Relevance: GS Paper II (Constitution — fundamental rights; the judiciary; laws affecting liberty) | Source: The Hindu
In Syed Iftikhar Andrabi v. NIA (18 May 2026), the Supreme Court repeated that ‘bail is the rule’ even under the strict UAPA. It freed a man jailed for over 5 years and 9 months without trial, and reaffirmed the famous K.A. Najeeb (2021) judgment.
The Unlawful Activities (Prevention) Act (UAPA): is India’s primary anti-terrorism and homeland security legislation, first enacted in 1967. It is designed to prevent and penalize activities that threaten the sovereignty, integrity, and security of India.
1. What the Court said
- Section 43-D(5) of the UAPA makes bail very hard once the court sees a prima facie (first-look) case.
- K.A. Najeeb (2021): this strict rule ‘melts down’ if the trial is endlessly delayed and the person has already spent long in jail — because of Article 21 (right to life and liberty).
- Andrabi rejected later rulings (Gurwinder Singh, Gulfisha Fatima) that had weakened Najeeb, and said smaller benches cannot overrule a larger one.
2. The bigger picture
- It balances a tough anti-terror law against the right to a speedy trial and personal liberty.
- Under the UAPA, the ‘presumption of innocence takes a backseat’ — Andrabi pulls it back toward the Constitution.

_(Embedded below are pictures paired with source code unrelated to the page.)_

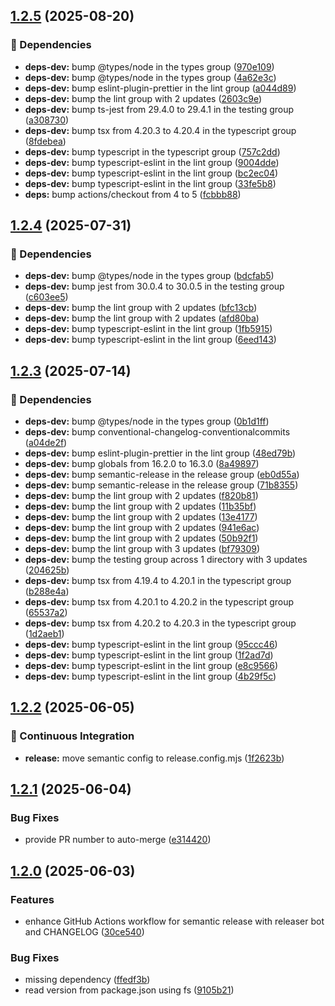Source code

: ## [1.2.5](https://github.com/wobondar/idl-filter/compare/v1.2.4...v1.2.5) (2025-08-20)

### 🧹 Dependencies

* **deps-dev:** bump @types/node in the types group ([970e109](https://github.com/wobondar/idl-filter/commit/970e109cb5c3a0eecd8f15740b2f9e04c6f4d34d))
* **deps-dev:** bump @types/node in the types group ([4a62e3c](https://github.com/wobondar/idl-filter/commit/4a62e3c90c7c3b4087cc01b7d8bfa0caeeed2dac))
* **deps-dev:** bump eslint-plugin-prettier in the lint group ([a044d89](https://github.com/wobondar/idl-filter/commit/a044d899ad569e03fbb90e78d53da65b3e0b4fa5))
* **deps-dev:** bump the lint group with 2 updates ([2603c9e](https://github.com/wobondar/idl-filter/commit/2603c9ed0815eee050538c0f66cbf8632ad0df01))
* **deps-dev:** bump ts-jest from 29.4.0 to 29.4.1 in the testing group ([a308730](https://github.com/wobondar/idl-filter/commit/a3087308639f3dbc9faf1c859132a76a91f14a77))
* **deps-dev:** bump tsx from 4.20.3 to 4.20.4 in the typescript group ([8fdebea](https://github.com/wobondar/idl-filter/commit/8fdebea7ceb734f6e2328406d7b9b7f0ea9c1f01))
* **deps-dev:** bump typescript in the typescript group ([757c2dd](https://github.com/wobondar/idl-filter/commit/757c2dd95af7c707da57ceebc9695de2673c9976))
* **deps-dev:** bump typescript-eslint in the lint group ([9004dde](https://github.com/wobondar/idl-filter/commit/9004dde572a0bf887d39555b8fa62836cd9b7eea))
* **deps-dev:** bump typescript-eslint in the lint group ([bc2ec04](https://github.com/wobondar/idl-filter/commit/bc2ec043daa9f7d5e3d07b21e764ea3d25797c61))
* **deps-dev:** bump typescript-eslint in the lint group ([33fe5b8](https://github.com/wobondar/idl-filter/commit/33fe5b8bebb31cc75d7b44d6a77b056616320132))
* **deps:** bump actions/checkout from 4 to 5 ([fcbbb88](https://github.com/wobondar/idl-filter/commit/fcbbb888e1f8a30a9a1caceac4ffff35c71420fc))

## [1.2.4](https://github.com/wobondar/idl-filter/compare/v1.2.3...v1.2.4) (2025-07-31)

### 🧹 Dependencies

* **deps-dev:** bump @types/node in the types group ([bdcfab5](https://github.com/wobondar/idl-filter/commit/bdcfab515b83ca777f55d2ba65cfb3747c0247ae))
* **deps-dev:** bump jest from 30.0.4 to 30.0.5 in the testing group ([c603ee5](https://github.com/wobondar/idl-filter/commit/c603ee569a03aa016fc2addd58a42d6f5db13721))
* **deps-dev:** bump the lint group with 2 updates ([bfc13cb](https://github.com/wobondar/idl-filter/commit/bfc13cb244b10318f1a4a4a9d65240021ccb2a60))
* **deps-dev:** bump the lint group with 2 updates ([afd80ba](https://github.com/wobondar/idl-filter/commit/afd80ba8c60d0fb206f21fa233ebeceeb534069a))
* **deps-dev:** bump typescript-eslint in the lint group ([1fb5915](https://github.com/wobondar/idl-filter/commit/1fb5915decf0b79c5d7e4e5d2e73b86e3b7a51eb))
* **deps-dev:** bump typescript-eslint in the lint group ([6eed143](https://github.com/wobondar/idl-filter/commit/6eed1439f61a29de393ab1c10dff45839b90e400))

## [1.2.3](https://github.com/wobondar/idl-filter/compare/v1.2.2...v1.2.3) (2025-07-14)

### 🧹 Dependencies

* **deps-dev:** bump @types/node in the types group ([0b1d1ff](https://github.com/wobondar/idl-filter/commit/0b1d1ff7182fe24d94680833f559287fa349f4fb))
* **deps-dev:** bump conventional-changelog-conventionalcommits ([a04de2f](https://github.com/wobondar/idl-filter/commit/a04de2f94b7c314ee704fd344357d7066fc60a28))
* **deps-dev:** bump eslint-plugin-prettier in the lint group ([48ed79b](https://github.com/wobondar/idl-filter/commit/48ed79b3b6c6ff8d37726fa209355c3979e1e039))
* **deps-dev:** bump globals from 16.2.0 to 16.3.0 ([8a49897](https://github.com/wobondar/idl-filter/commit/8a4989773cd9276a6187f5085209e94d3cec4411))
* **deps-dev:** bump semantic-release in the release group ([eb0d55a](https://github.com/wobondar/idl-filter/commit/eb0d55a68a6363522999d72ab2119a5bd2b00ded))
* **deps-dev:** bump semantic-release in the release group ([71b8355](https://github.com/wobondar/idl-filter/commit/71b83551dfb0031c0195ec80aff3576dc984d712))
* **deps-dev:** bump the lint group with 2 updates ([f820b81](https://github.com/wobondar/idl-filter/commit/f820b810612ea01df01b670a34a1bb3a53f961f7))
* **deps-dev:** bump the lint group with 2 updates ([11b35bf](https://github.com/wobondar/idl-filter/commit/11b35bf1838e81f4f2b8299eba0bf6cc63283e06))
* **deps-dev:** bump the lint group with 2 updates ([13e4177](https://github.com/wobondar/idl-filter/commit/13e417778e50dd2622bb453f9a6b1ebe1a838da6))
* **deps-dev:** bump the lint group with 2 updates ([941e6ac](https://github.com/wobondar/idl-filter/commit/941e6ac26e4e62b2678ca9a0d519d72a161f42f9))
* **deps-dev:** bump the lint group with 2 updates ([50b92f1](https://github.com/wobondar/idl-filter/commit/50b92f194f9dabf050ca19ebbb0c55b7f6295777))
* **deps-dev:** bump the lint group with 3 updates ([bf79309](https://github.com/wobondar/idl-filter/commit/bf7930917df6cfd2d152f54cf8b4014d7ab5d9c3))
* **deps-dev:** bump the testing group across 1 directory with 3 updates ([204625b](https://github.com/wobondar/idl-filter/commit/204625b5c10bfe3f9caeb808a2f8e4da15fd5432))
* **deps-dev:** bump tsx from 4.19.4 to 4.20.1 in the typescript group ([b288e4a](https://github.com/wobondar/idl-filter/commit/b288e4a60ed9b2bf287e503dd02ba0be4475df79))
* **deps-dev:** bump tsx from 4.20.1 to 4.20.2 in the typescript group ([65537a2](https://github.com/wobondar/idl-filter/commit/65537a2168082fda398d57c54609f9b6a8ae458d))
* **deps-dev:** bump tsx from 4.20.2 to 4.20.3 in the typescript group ([1d2aeb1](https://github.com/wobondar/idl-filter/commit/1d2aeb1e0d6ecb9247037adb98f16eec256abb4c))
* **deps-dev:** bump typescript-eslint in the lint group ([95ccc46](https://github.com/wobondar/idl-filter/commit/95ccc46c3af5f3884d6fcf3a23d412936ab35ddb))
* **deps-dev:** bump typescript-eslint in the lint group ([1f2ad7d](https://github.com/wobondar/idl-filter/commit/1f2ad7dc0161324736b272b7c26489dfc1cdf1de))
* **deps-dev:** bump typescript-eslint in the lint group ([e8c9566](https://github.com/wobondar/idl-filter/commit/e8c95664611df8c721d3f117704851c2d1a1761e))
* **deps-dev:** bump typescript-eslint in the lint group ([4b29f5c](https://github.com/wobondar/idl-filter/commit/4b29f5cd324a18d8c9c178a38ea37dab654025f5))

## [1.2.2](https://github.com/wobondar/idl-filter/compare/v1.2.1...v1.2.2) (2025-06-05)

### 🤖 Continuous Integration

* **release:** move semantic config to release.config.mjs ([1f2623b](https://github.com/wobondar/idl-filter/commit/1f2623b05ba8e8c4c1943d384325ee828e19f7b1))

## [1.2.1](https://github.com/wobondar/idl-filter/compare/v1.2.0...v1.2.1) (2025-06-04)

### Bug Fixes

* provide PR number to auto-merge ([e314420](https://github.com/wobondar/idl-filter/commit/e31442051a761bfd61289d1986b44d8d564fda13))

## [1.2.0](https://github.com/wobondar/idl-filter/compare/v1.1.0...v1.2.0) (2025-06-03)

### Features

* enhance GitHub Actions workflow for semantic release with releaser bot and CHANGELOG ([30ce540](https://github.com/wobondar/idl-filter/commit/30ce5409b55bdefde3b668f9d165d70f846afe41))

### Bug Fixes

* missing dependency ([ffedf3b](https://github.com/wobondar/idl-filter/commit/ffedf3b71c413097d4fe36747953402e61c76cd2))
* read version from package.json using fs ([9105b21](https://github.com/wobondar/idl-filter/commit/9105b21b38d8991970d39baf0d29bce437dd6626))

- The relief must apply equally to all, not just to selected cases; many undertrials wait for years.
UPSC Value Box
| Term / Provision / Body | Simple meaning & how it is used |
| Section 43-D(5), UAPA | Stops bail if the court feels the charge looks true at first glance. |
| Article 21 | Right to life and personal liberty; it includes the right to a speedy trial (Hussainara Khatoon). |
| K.A. Najeeb (2021) | Higher courts can still give bail despite 43-D(5) when the trial is badly delayed. |
| Prima facie | “At first look” — the test a court uses while deciding bail under the UAPA. |
3. The way forward
- Hold time-bound, fast-track UAPA trials and review long detentions regularly.
- Apply Najeeb uniformly, with clear, reasoned bail orders.
- Strengthen legal aid (the India Justice Report shows just about ₹9 per person).
Conclusion: Freedom must not be lost only because trials move slowly. Andrabi reminds us that even tough laws work within the Constitution — which protects the citizen, not just the State.
UPSC Mains Practice Question
Q. “Strict bail conditions in special laws cannot override the constitutional right to liberty and a speedy trial.” Discuss in light of recent Supreme Court rulings on the UAPA. (15 marks, 250 words)
Answer hints:
- Intro: Andrabi (2026) restating “bail is the rule” under the UAPA.
- Body: Section 43-D(5), Najeeb 2021, Article 21, long undertrial jail terms.
- Value-add: Hussainara Khatoon, Gurwinder Singh, India Justice Report (legal aid spend).
- Conclusion: Time-bound trials and equal application keep the balance.